What is needed. All of the records below are to be output exactly; no image belongs in the result.

Stored data entries.
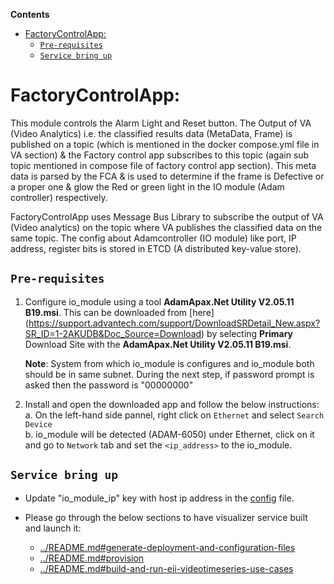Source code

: **Contents**

- [FactoryControlApp:](#factorycontrolapp)
  - [`Pre-requisites`](#pre-requisites)
  - [`Service bring up`](#service-bring-up)

# FactoryControlApp:

This module controls the Alarm Light and Reset button.
The Output of VA (Video Analytics) i.e. the classified results data (MetaData, Frame) is published on a topic (which is mentioned in the docker compose.yml file in VA section) & the Factory control app subscribes to this topic (again sub topic mentioned in compose file of factory control app section). This meta data is parsed by the FCA & is used to determine if the frame is Defective or a proper one & glow the Red or green light in the IO module (Adam controller) respectively.

FactoryControlApp uses Message Bus Library to subscribe the output of VA (Video analytics) on the topic where VA publishes the classified data on the same topic.
The config about Adamcontroller (IO module) like port, IP address, register bits is stored in ETCD (A distributed key-value store).

## `Pre-requisites`

1. Configure io_module using a tool **AdamApax.Net Utility V2.05.11 B19.msi**. This can be downloaded from [here]
   (https://support.advantech.com/support/DownloadSRDetail_New.aspx?SR_ID=1-2AKUDB&Doc_Source=Download) by selecting **Primary** Download Site with the **AdamApax.Net Utility V2.05.11 B19.msi**.

    **Note**: System from which io_module is configures and io_module both should be in same subnet.
    During the next step, if password prompt is asked then the password is "00000000"

2. Install and open the downloaded app and follow the below instructions:<br>
    a. On the left-hand side pannel, right click on `Ethernet` and select `Search Device`<br>
    b. io_module will be detected (ADAM-6050) under Ethernet, click on it and go to `Network` tab and set the `<ip_address>` to the io_module.<br>


## `Service bring up`

* Update "io_module_ip" key with host ip address in the [config](config.json) file.

* Please go through the below sections to have visualizer service built
  and launch it:
  - [../README.md#generate-deployment-and-configuration-files](https://github.com/open-edge-insights/eii-core/blob/master/README.md#generate-deployment-and-configuration-files)
  - [../README.md#provision](https://github.com/open-edge-insights/eii-core/blob/master/README.md#provision)
  - [../README.md#build-and-run-eii-videotimeseries-use-cases](https://github.com/open-edge-insights/eii-core/blob/master/README.md#build-and-run-eii-videotimeseries-use-cases)

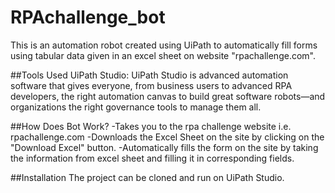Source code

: # RPAchallenge_bot
This is an automation robot created using UiPath to automatically fill forms using tabular data given in an excel sheet on website "rpachallenge.com".

##Tools Used
UiPath Studio: UiPath Studio is advanced automation software that gives everyone, from business users to advanced RPA developers, the right automation canvas to build great software robots—and organizations the right governance tools to manage them all.

##How Does Bot Work?
-Takes you to the rpa challenge website i.e. rpachallenge.com
-Downloads the Excel Sheet on the site by clicking on the "Download Excel" button.
-Automatically fills the form on the site by taking the information from excel sheet and filling it in corresponding fields.

##Installation
The project can be cloned and run on UiPath Studio.

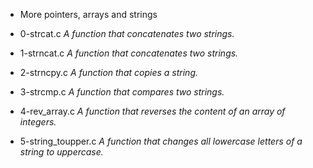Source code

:  - More pointers, arrays and strings

 - 0-strcat.c *A function that concatenates two strings.*

 - 1-strncat.c *A function that concatenates two strings.*

 - 2-strncpy.c *A function that copies a string.*

 - 3-strcmp.c *A function that compares two strings.*

 - 4-rev_array.c *A function that reverses the content of an array of integers.*

 - 5-string_toupper.c *A function that changes all lowercase letters of a string to uppercase.*


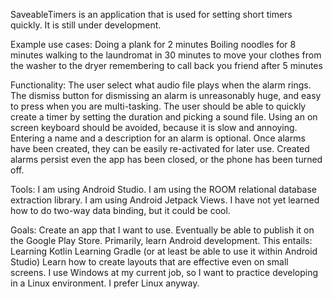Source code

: SaveableTimers is an application that is used for setting short timers quickly.
It is still under development.

Example use cases:
    Doing a plank for 2 minutes
    Boiling noodles for 8 minutes
    walking to the laundromat in 30 minutes to move your clothes from the washer to the dryer
    remembering to call back you friend after 5 minutes

Functionality:
    The user select what audio file plays when the alarm rings.
    The dismiss button for dismissing an alarm is unreasonably huge, and easy to press when you are multi-tasking.
    The user should be able to quickly create a timer by setting the duration and picking a sound file.
        Using an on screen keyboard should be avoided, because it is slow and annoying.
        Entering a name and a description for an alarm is optional.
    Once alarms have been created, they can be easily re-activated for later use.
    Created alarms persist even the app has been closed, or the phone has been turned off.

Tools:
    I am using Android Studio.
    I am using the ROOM relational database extraction library.
    I am using Android Jetpack Views.
    I have not yet learned how to do two-way data binding, but it could be cool.

Goals:
    Create an app that I want to use.
    Eventually be able to publish it on the Google Play Store.
    Primarily, learn Android development. This entails:
        Learning Kotlin
        Learning Gradle (or at least be able to use it within Android Studio)
        Learn how to create layouts that are effective even on small screens.
    I use Windows at my current job, so I want to practice developing in a Linux environment. I prefer Linux anyway.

Task response.
Source code

: **Contents**

- [FactoryControlApp:](#factorycontrolapp)
  - [`Pre-requisites`](#pre-requisites)
  - [`Service bring up`](#service-bring-up)

# FactoryControlApp:

This module controls the Alarm Light and Reset button.
The Output of VA (Video Analytics) i.e. the classified results data (MetaData, Frame) is published on a topic (which is mentioned in the docker compose.yml file in VA section) & the Factory control app subscribes to this topic (again sub topic mentioned in compose file of factory control app section). This meta data is parsed by the FCA & is used to determine if the frame is Defective or a proper one & glow the Red or green light in the IO module (Adam controller) respectively.

FactoryControlApp uses Message Bus Library to subscribe the output of VA (Video analytics) on the topic where VA publishes the classified data on the same topic.
The config about Adamcontroller (IO module) like port, IP address, register bits is stored in ETCD (A distributed key-value store).

## `Pre-requisites`

1. Configure io_module using a tool **AdamApax.Net Utility V2.05.11 B19.msi**. This can be downloaded from [here]
   (https://support.advantech.com/support/DownloadSRDetail_New.aspx?SR_ID=1-2AKUDB&Doc_Source=Download) by selecting **Primary** Download Site with the **AdamApax.Net Utility V2.05.11 B19.msi**.

    **Note**: System from which io_module is configures and io_module both should be in same subnet.
    During the next step, if password prompt is asked then the password is "00000000"

2. Install and open the downloaded app and follow the below instructions:<br>
    a. On the left-hand side pannel, right click on `Ethernet` and select `Search Device`<br>
    b. io_module will be detected (ADAM-6050) under Ethernet, click on it and go to `Network` tab and set the `<ip_address>` to the io_module.<br>


## `Service bring up`

* Update "io_module_ip" key with host ip address in the [config](config.json) file.

* Please go through the below sections to have visualizer service built
  and launch it:
  - [../README.md#generate-deployment-and-configuration-files](https://github.com/open-edge-insights/eii-core/blob/master/README.md#generate-deployment-and-configuration-files)
  - [../README.md#provision](https://github.com/open-edge-insights/eii-core/blob/master/README.md#provision)
  - [../README.md#build-and-run-eii-videotimeseries-use-cases](https://github.com/open-edge-insights/eii-core/blob/master/README.md#build-and-run-eii-videotimeseries-use-cases)

Source code

: # RPAchallenge_bot
This is an automation robot created using UiPath to automatically fill forms using tabular data given in an excel sheet on website "rpachallenge.com".

##Tools Used
UiPath Studio: UiPath Studio is advanced automation software that gives everyone, from business users to advanced RPA developers, the right automation canvas to build great software robots—and organizations the right governance tools to manage them all.

##How Does Bot Work?
-Takes you to the rpa challenge website i.e. rpachallenge.com
-Downloads the Excel Sheet on the site by clicking on the "Download Excel" button.
-Automatically fills the form on the site by taking the information from excel sheet and filling it in corresponding fields.

##Installation
The project can be cloned and run on UiPath Studio.

Source code

:  - More pointers, arrays and strings

 - 0-strcat.c *A function that concatenates two strings.*

 - 1-strncat.c *A function that concatenates two strings.*

 - 2-strncpy.c *A function that copies a string.*

 - 3-strcmp.c *A function that compares two strings.*

 - 4-rev_array.c *A function that reverses the content of an array of integers.*

 - 5-string_toupper.c *A function that changes all lowercase letters of a string to uppercase.*


Source code

: SaveableTimers is an application that is used for setting short timers quickly.
It is still under development.

Example use cases:
    Doing a plank for 2 minutes
    Boiling noodles for 8 minutes
    walking to the laundromat in 30 minutes to move your clothes from the washer to the dryer
    remembering to call back you friend after 5 minutes

Functionality:
    The user select what audio file plays when the alarm rings.
    The dismiss button for dismissing an alarm is unreasonably huge, and easy to press when you are multi-tasking.
    The user should be able to quickly create a timer by setting the duration and picking a sound file.
        Using an on screen keyboard should be avoided, because it is slow and annoying.
        Entering a name and a description for an alarm is optional.
    Once alarms have been created, they can be easily re-activated for later use.
    Created alarms persist even the app has been closed, or the phone has been turned off.

Tools:
    I am using Android Studio.
    I am using the ROOM relational database extraction library.
    I am using Android Jetpack Views.
    I have not yet learned how to do two-way data binding, but it could be cool.

Goals:
    Create an app that I want to use.
    Eventually be able to publish it on the Google Play Store.
    Primarily, learn Android development. This entails:
        Learning Kotlin
        Learning Gradle (or at least be able to use it within Android Studio)
        Learn how to create layouts that are effective even on small screens.
    I use Windows at my current job, so I want to practice developing in a Linux environment. I prefer Linux anyway.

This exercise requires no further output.